Giussani and Barron: Our Ongoing Need for the Creativity of Mercy
1."....the miracle of mercy is the desire to change. And this implies acceptance, because otherwise it would not be desire for change, but pretension and presumption, and it would never become entreaty to an Other, it would not be trust in an Other. This desire defines the present, the instant of the man who is a sinner. The miracle is accepting oneself and entrusting oneself to an Other present so as to be changed, standing before Him and begging.
Entreaty is the whole expression of a man now, in the instant...."

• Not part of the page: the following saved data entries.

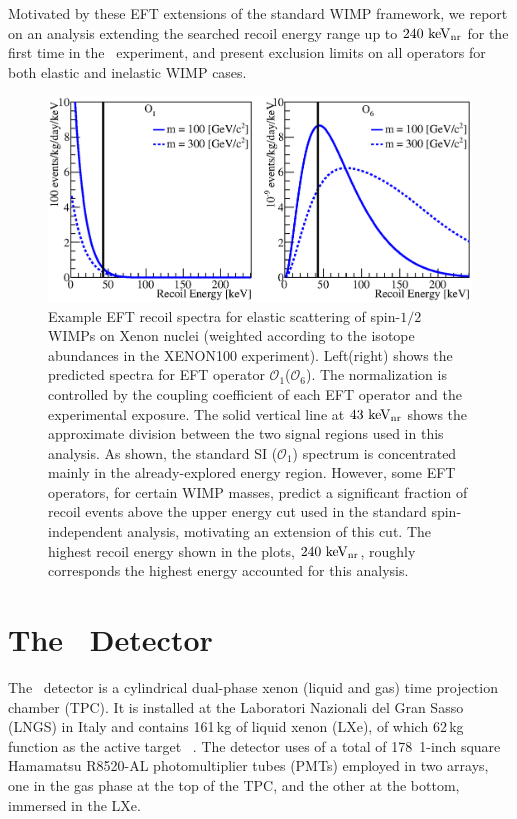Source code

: Motivated by these EFT extensions of the standard WIMP framework, we report on an analysis extending the searched recoil energy range up to $240~\mathrm{keV_\mathrm{nr}}$ for the first time in the \Xehund\ experiment, and present exclusion limits on all operators for both elastic and inelastic WIMP cases.     


\begin{figure}[t!]
\centerline{\includegraphics[width=1.\linewidth]{Figures/drdeO1O6.eps}}
\caption{Example EFT recoil spectra for elastic scattering of spin-$1/2$ WIMPs on Xenon nuclei (weighted according to the isotope abundances in the XENON100 experiment). Left(right) shows the predicted spectra for EFT operator $\mathcal{O}_1$($\mathcal{O}_6$). The normalization is controlled by the coupling coefficient of each EFT operator and the experimental exposure. The solid vertical line at $43~\mathrm{keV_\mathrm{nr}}$ shows the approximate division between the two signal regions used in this analysis. As shown, the standard SI ($\mathcal{O}_1$) spectrum is concentrated mainly in the already-explored energy region. However, some EFT operators, for certain WIMP masses, predict a significant fraction of recoil events above the upper energy cut used in the standard spin-independent analysis, motivating an extension of this cut. The highest recoil energy shown in the plots, $240~\mathrm{keV_\mathrm{nr}}$, roughly corresponds the highest energy accounted for this analysis.}
\label{fig:dRdE}
\end{figure}

\section{The \Xehund\  Detector}
The \Xehund\ detector is a cylindrical %
dual-phase xenon (liquid and gas) time projection chamber (TPC). It is installed at the Laboratori Nazionali del Gran Sasso (LNGS) in Italy
and contains 161\,kg of liquid xenon (LXe), of which 62\,kg function as the active target ~\cite{xe100_instr2012}. 
The detector uses of a total of 178~1-inch square Hamamatsu R8520-AL photomultiplier tubes (PMTs) employed in two arrays, one in the gas phase at the top of the TPC, and the other at the bottom, immersed in the LXe. 

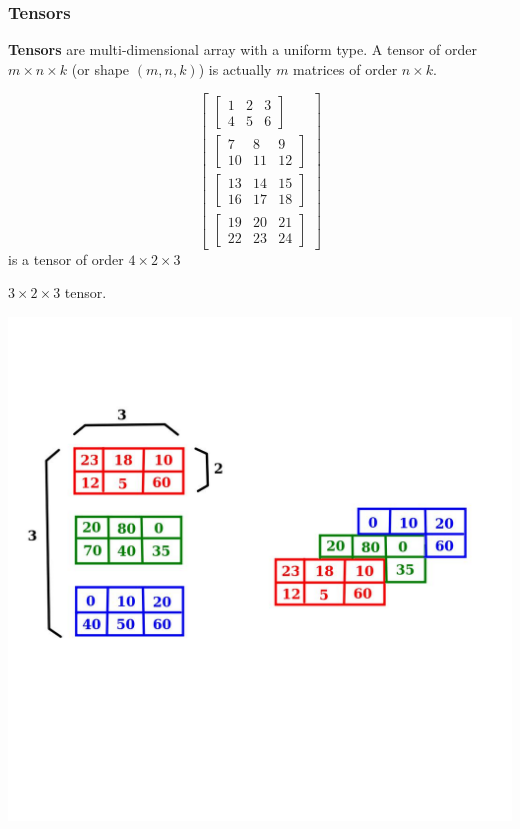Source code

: \documentclass[12pt,aspectratio=169]{beamer}
\begin{document}
\begin{frame}
\frametitle{Tensors}
\textbf{Tensors} are multi-dimensional array with a uniform type. 
A tensor of order $m\times n\times k$ (or shape $(m,n,k)$) is actually $m$ matrices of order $n\times k$. 

\end{frame}

\begin{frame}
\[
\begin{bmatrix}
\begin{bmatrix}
1 & 2 & 3\\
4 & 5 & 6
\end{bmatrix}\\ 
\begin{bmatrix}
7 & 8 & 9\\
10 & 11 & 12
\end{bmatrix}\\ 
\begin{bmatrix}
13 & 14 & 15\\
16 & 17 & 18
\end{bmatrix}\\
\begin{bmatrix}
19 & 20 & 21\\
22 & 23 & 24
\end{bmatrix}
\end{bmatrix}
\]
is a tensor of order $4\times 2 \times 3$
\end{frame}

\begin{frame}
$3\times 2 \times 3$ tensor.
\begin{center}
\includegraphics[scale=0.3]{tensor}
\end{center}

\end{frame}
\end{document}
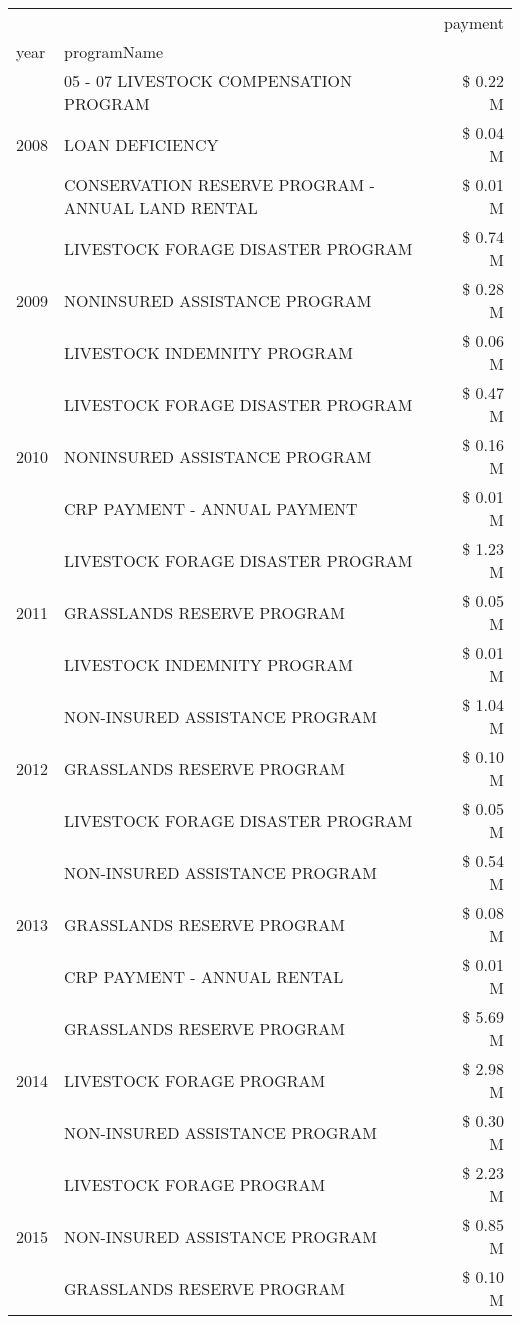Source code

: \begin{tabular}{llr}
\toprule
 &  & payment \\
year & programName &  \\
\midrule
\multirow[t]{3}{*}{2008} & 05 - 07 LIVESTOCK COMPENSATION PROGRAM & \$ 0.22 M \\
 & LOAN DEFICIENCY & \$ 0.04 M \\
 & CONSERVATION RESERVE PROGRAM - ANNUAL LAND RENTAL & \$ 0.01 M \\
\cline{1-3}
\multirow[t]{3}{*}{2009} & LIVESTOCK FORAGE DISASTER  PROGRAM & \$ 0.74 M \\
 & NONINSURED ASSISTANCE PROGRAM & \$ 0.28 M \\
 & LIVESTOCK INDEMNITY PROGRAM & \$ 0.06 M \\
\cline{1-3}
\multirow[t]{3}{*}{2010} & LIVESTOCK FORAGE DISASTER  PROGRAM & \$ 0.47 M \\
 & NONINSURED ASSISTANCE PROGRAM & \$ 0.16 M \\
 & CRP PAYMENT - ANNUAL PAYMENT & \$ 0.01 M \\
\cline{1-3}
\multirow[t]{3}{*}{2011} & LIVESTOCK FORAGE DISASTER PROGRAM & \$ 1.23 M \\
 & GRASSLANDS RESERVE PROGRAM & \$ 0.05 M \\
 & LIVESTOCK INDEMNITY PROGRAM & \$ 0.01 M \\
\cline{1-3}
\multirow[t]{3}{*}{2012} & NON-INSURED ASSISTANCE PROGRAM & \$ 1.04 M \\
 & GRASSLANDS RESERVE PROGRAM & \$ 0.10 M \\
 & LIVESTOCK FORAGE DISASTER PROGRAM & \$ 0.05 M \\
\cline{1-3}
\multirow[t]{3}{*}{2013} & NON-INSURED ASSISTANCE PROGRAM & \$ 0.54 M \\
 & GRASSLANDS RESERVE PROGRAM & \$ 0.08 M \\
 & CRP PAYMENT - ANNUAL RENTAL & \$ 0.01 M \\
\cline{1-3}
\multirow[t]{3}{*}{2014} & GRASSLANDS RESERVE PROGRAM & \$ 5.69 M \\
 & LIVESTOCK FORAGE PROGRAM & \$ 2.98 M \\
 & NON-INSURED ASSISTANCE PROGRAM & \$ 0.30 M \\
\cline{1-3}
\multirow[t]{3}{*}{2015} & LIVESTOCK FORAGE PROGRAM & \$ 2.23 M \\
 & NON-INSURED ASSISTANCE PROGRAM & \$ 0.85 M \\
 & GRASSLANDS RESERVE PROGRAM & \$ 0.10 M \\
\cline{1-3}

\end{tabular}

Generating Traces in the History of the World, Giussani, pp137, 138
2."A central Christian teaching that has flowed from the doctrine of the simple God is that of creation, or more precisely, creation ex nihilo, from nothing. According to this dogma, God continually creates and grounds the world, pouring being into it as a free gift. The things of the world do not stand over and against God, as if they were fundamentally independent of him; rather at every moment, they stand as sheer receptivity, literally as "nothing", accepting the grace which is their existence. In both classical and modern theologies of creation, the creator God does not stand simply 'at the beginning of time' as if he brought the world into being and then simply left it to its own devices. On the contrary the God who is Being itself creates and renews the world unceasingly, pouring it out of himself in a great act of superabundant love."